Dirigida por Clint Bentley y escrita por él junto a Greg Kwedar (con quien escribió Sing Sing), Train Dreams nos muestra la vida de Robert Grainier (interpretado magistralmente por Joel Edgerton), un hombre que trabaja en lugares rudos e inhóspitos como la tala de árboles imponentes, entre otros oficios mal pagados, y que sufre tragedias —mejor no revelarlas— que lo marcan de por vida en este largo viaje.

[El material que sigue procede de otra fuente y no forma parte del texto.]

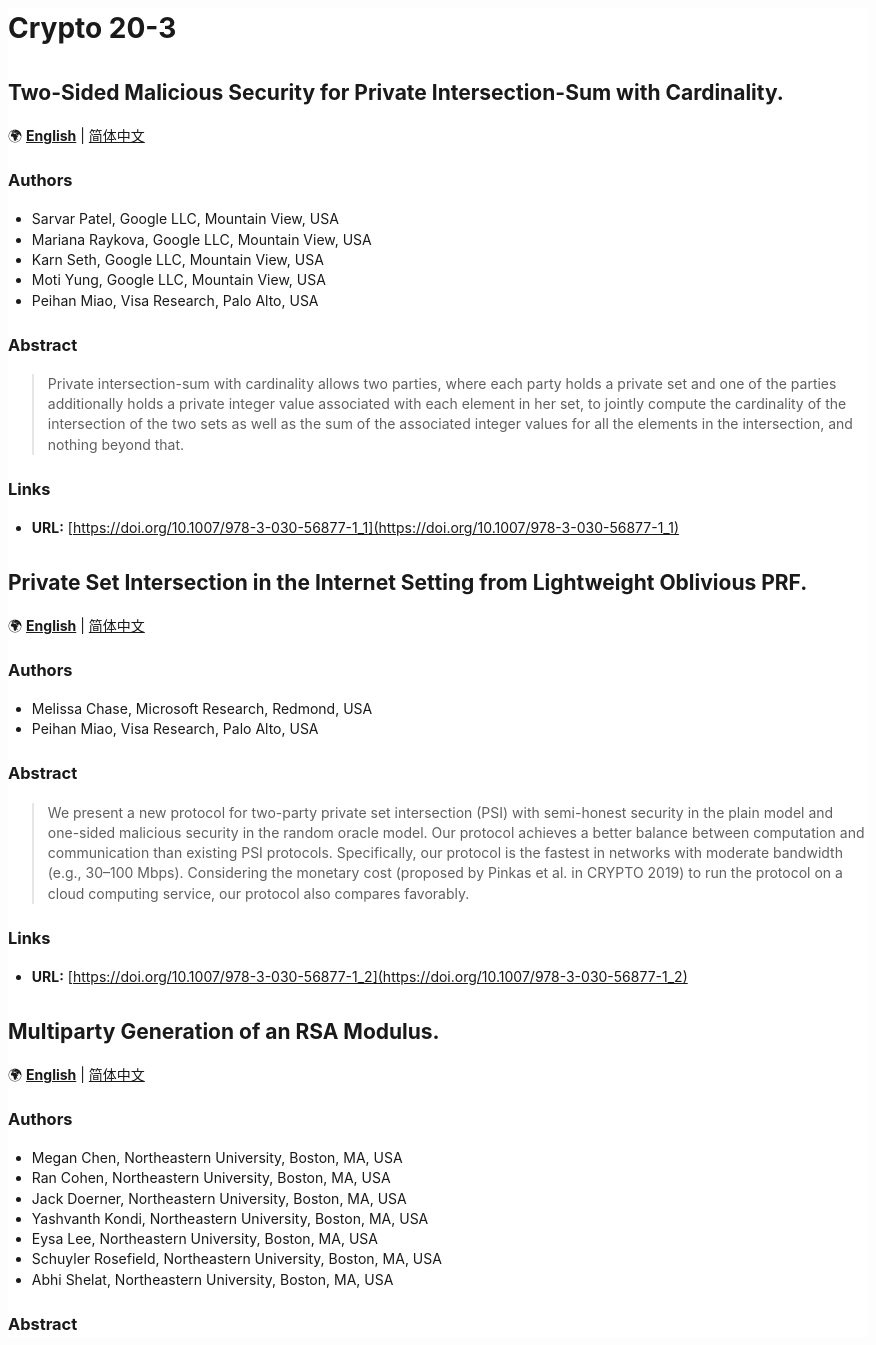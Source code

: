 # Crypto 20-3
## Two-Sided Malicious Security for Private Intersection-Sum with Cardinality.
🌍 **[English](../../../docs/en/Crypto/Crypto%2020-3.md#two-sided-malicious-security-for-private-intersection-sum-with-cardinality)** | [简体中文](../../../docs/zh-CN/Crypto/Crypto%2020-3.md#two-sided-malicious-security-for-private-intersection-sum-with-cardinality)
### Authors
* Sarvar Patel, Google LLC, Mountain View, USA
* Mariana Raykova, Google LLC, Mountain View, USA
* Karn Seth, Google LLC, Mountain View, USA
* Moti Yung, Google LLC, Mountain View, USA
* Peihan Miao, Visa Research, Palo Alto, USA
### Abstract
> Private intersection-sum with cardinality allows two parties, where each party holds a private set and one of the parties additionally holds a private integer value associated with each element in her set, to jointly compute the cardinality of the intersection of the two sets as well as the sum of the associated integer values for all the elements in the intersection, and nothing beyond that.

### Links
- **URL:** [https://doi.org/10.1007/978-3-030-56877-1_1](https://doi.org/10.1007/978-3-030-56877-1_1)
## Private Set Intersection in the Internet Setting from Lightweight Oblivious PRF.
🌍 **[English](../../../docs/en/Crypto/Crypto%2020-3.md#private-set-intersection-in-the-internet-setting-from-lightweight-oblivious-prf)** | [简体中文](../../../docs/zh-CN/Crypto/Crypto%2020-3.md#private-set-intersection-in-the-internet-setting-from-lightweight-oblivious-prf)
### Authors
* Melissa Chase, Microsoft Research, Redmond, USA
* Peihan Miao, Visa Research, Palo Alto, USA
### Abstract
> We present a new protocol for two-party private set intersection (PSI) with semi-honest security in the plain model and one-sided malicious security in the random oracle model. Our protocol achieves a better balance between computation and communication than existing PSI protocols. Specifically, our protocol is the fastest in networks with moderate bandwidth (e.g., 30–100 Mbps). Considering the monetary cost (proposed by Pinkas et al. in CRYPTO 2019) to run the protocol on a cloud computing service, our protocol also compares favorably.

### Links
- **URL:** [https://doi.org/10.1007/978-3-030-56877-1_2](https://doi.org/10.1007/978-3-030-56877-1_2)
## Multiparty Generation of an RSA Modulus.
🌍 **[English](../../../docs/en/Crypto/Crypto%2020-3.md#multiparty-generation-of-an-rsa-modulus)** | [简体中文](../../../docs/zh-CN/Crypto/Crypto%2020-3.md#multiparty-generation-of-an-rsa-modulus)
### Authors
* Megan Chen, Northeastern University, Boston, MA, USA
* Ran Cohen, Northeastern University, Boston, MA, USA
* Jack Doerner, Northeastern University, Boston, MA, USA
* Yashvanth Kondi, Northeastern University, Boston, MA, USA
* Eysa Lee, Northeastern University, Boston, MA, USA
* Schuyler Rosefield, Northeastern University, Boston, MA, USA
* Abhi Shelat, Northeastern University, Boston, MA, USA
### Abstract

Su guion, al igual que en Sing Sing, habla de las injusticias que atraviesa un ciudadano común; en este caso, un hombre solitario que, con las pocas herramientas que su país le entrega, se busca la vida intentando ganarle, aunque sea por un momento, al capitalismo feroz que acecha a su familia y a su existencia. Todo esto contrasta con imágenes potentes de paisajes infinitos y gigantescos, árboles que tocan el cielo y una soledad agrietada por pequeñas ventiscas de humanidad.
Train Dreams es un descenso hacia los infiernos más profundos del dolor humano; un dolor abrasador y hostil que, gracias a su dirección dinámica y calmada, junto a una fotografía hermosa (que tristemente no pudimos ver en cines, pero que se alza como lo mejor de la gran N), logra crear una pieza audiovisual que toca el corazón de cualquier espectador—algunos más, otros menos—, pero nadie podría terminarla sin al menos tener una pequeña reflexión.

Por suerte, Sueños de trenes está teniendo el lugar que merece en la temporada de premios y esperamos que gracias a eso (y ojalá gracias a esta crítica) muchos puedan encontrarla, disfrutarla y reflexionar sobre la vida, y que aunque estemos en el fondo del abismo, siempre habrá un alma bondadosa dispuesta a ayudar.